ST. LOUIS – Who do you say that I am? That’s the question clerks, sessions and sometimes the church administrator answer in the annual statistical report.
Annual statistical reports
And therein lies the problem, according to Barb Gaddis, moderator of the Committee of the Office of the General Assembly. When presenting the Session Annual Statistical Report (SASR) Update (03-09), which recommends replacing a number of questions on the current report, Gaddis said, “You don’t decide who other people are.” And yet, in practice, this is exactly what happens with the SASR. Gaddis pointed out that whoever is filling out the report asks: “How many people are black? How many disabled people do you think we have?” This reality (and 10 years of work) prompted COGA’s recommendation to change several questions in the report and eliminate others, including the breakdown of men and women in the congregation.
The General Assembly Procedures Committee’s questions focused on categories of race and ethnicity and gender. A number of commissioners noted that gender is non-binary and the denomination’s statistical report should reflect that reality. Gaddis said she recognized from the onset that the reporting, even with the proposed changes, would not be perfect. The committee wrestled with what would be good enough for now.
After voting to recommend the proposal, the committee returned from a break and voted to bring it back to the floor so as to hear from corresponding members who had not previously been given the opportunity to speak.
Susan Wiggins, corresponding member to the Office of the General Assembly for the Advocacy Committee for Women’s Concerns (ACWC), spoke against the proposed changes noting, “Data collected on gender should be broadened” not eliminated, and “being counted matters.”

Thomas Priest, corresponding member of Advocacy Committee on Racial Ethnic Concerns (ACREC), also spoke against the changes, telling the committee that ACREC feels that the changes to categories for race and ethnicity “locks people of color into a box for the necessity of being efficient.”
The committee ultimately voted to approve the proposal with comment, a result that satisfied the representatives from COGA, ACWC and ACREC. The comment reads: “The 223rd General Assembly of the PC(U.S.A.) asks that the Office of the General Assembly, GACOR, the ACWC, and ACREC continue to improve and expand the gathering of statistical information especially in the areas of gender, race and ethnicity, and report back to the 224th GA in 2020.”
Commissioners’ resolutions

One commissioners’ resolution dealt with the cost of holding the biannual General Assembly meetings. The resolution, brought by Emily Chudy of Donegal Presbytery, “directs the Office of the General Assembly of the Presbyterian Church (U.S.A.) to investigate adaptive and technical issues around cost-reduction measures for future meetings of the General Assembly and to report back with a plan to the 224th General Assembly (2020).” The resolution listed possible ways to do so, including meeting on a university campus or meeting every three or four years.

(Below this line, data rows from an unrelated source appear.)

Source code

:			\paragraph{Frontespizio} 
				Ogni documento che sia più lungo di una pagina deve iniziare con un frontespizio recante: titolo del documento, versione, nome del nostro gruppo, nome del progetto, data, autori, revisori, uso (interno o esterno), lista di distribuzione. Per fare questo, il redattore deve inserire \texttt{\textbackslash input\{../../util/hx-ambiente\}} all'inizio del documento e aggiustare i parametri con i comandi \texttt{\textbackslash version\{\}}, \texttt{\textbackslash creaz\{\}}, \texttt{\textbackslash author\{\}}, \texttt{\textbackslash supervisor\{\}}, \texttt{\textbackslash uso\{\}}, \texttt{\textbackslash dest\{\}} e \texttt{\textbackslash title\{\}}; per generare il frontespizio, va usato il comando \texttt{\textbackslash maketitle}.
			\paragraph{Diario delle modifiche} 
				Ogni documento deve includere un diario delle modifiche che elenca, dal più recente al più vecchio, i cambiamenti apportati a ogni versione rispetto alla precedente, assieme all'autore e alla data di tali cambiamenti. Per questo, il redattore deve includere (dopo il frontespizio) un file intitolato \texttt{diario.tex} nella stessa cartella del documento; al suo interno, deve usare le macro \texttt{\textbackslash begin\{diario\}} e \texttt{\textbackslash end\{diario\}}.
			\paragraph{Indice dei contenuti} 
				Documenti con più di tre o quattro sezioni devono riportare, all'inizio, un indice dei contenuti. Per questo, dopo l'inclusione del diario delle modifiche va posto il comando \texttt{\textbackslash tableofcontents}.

Tom Hay, associate stated clerk and director of assembly operations at the Office of the General Assembly, spoke to the resolution noting that the Office of the General Assembly has, and does, look for ways to cut costs but is often limited by the GA’s current standing rules, He said he welcomed the resolution as it would allow the OGA to explore cost savings options that they have been unable to examine in the past.
The resolution was recommended for approval by a unanimous vote.
Another commissioner’s resolution addressed who gets to vote for the election of the moderator. This resolution was written by a group of Young Adult Advisory Delegates, signed on by two commissioners and brought by Deb Avery, a commissioner from San Francisco Presbytery.
The resolution asks “that the 223rd General Assembly (2018) direct that advisory delegates have full vote in Moderator/Co-Moderators elections in future General Assemblies.”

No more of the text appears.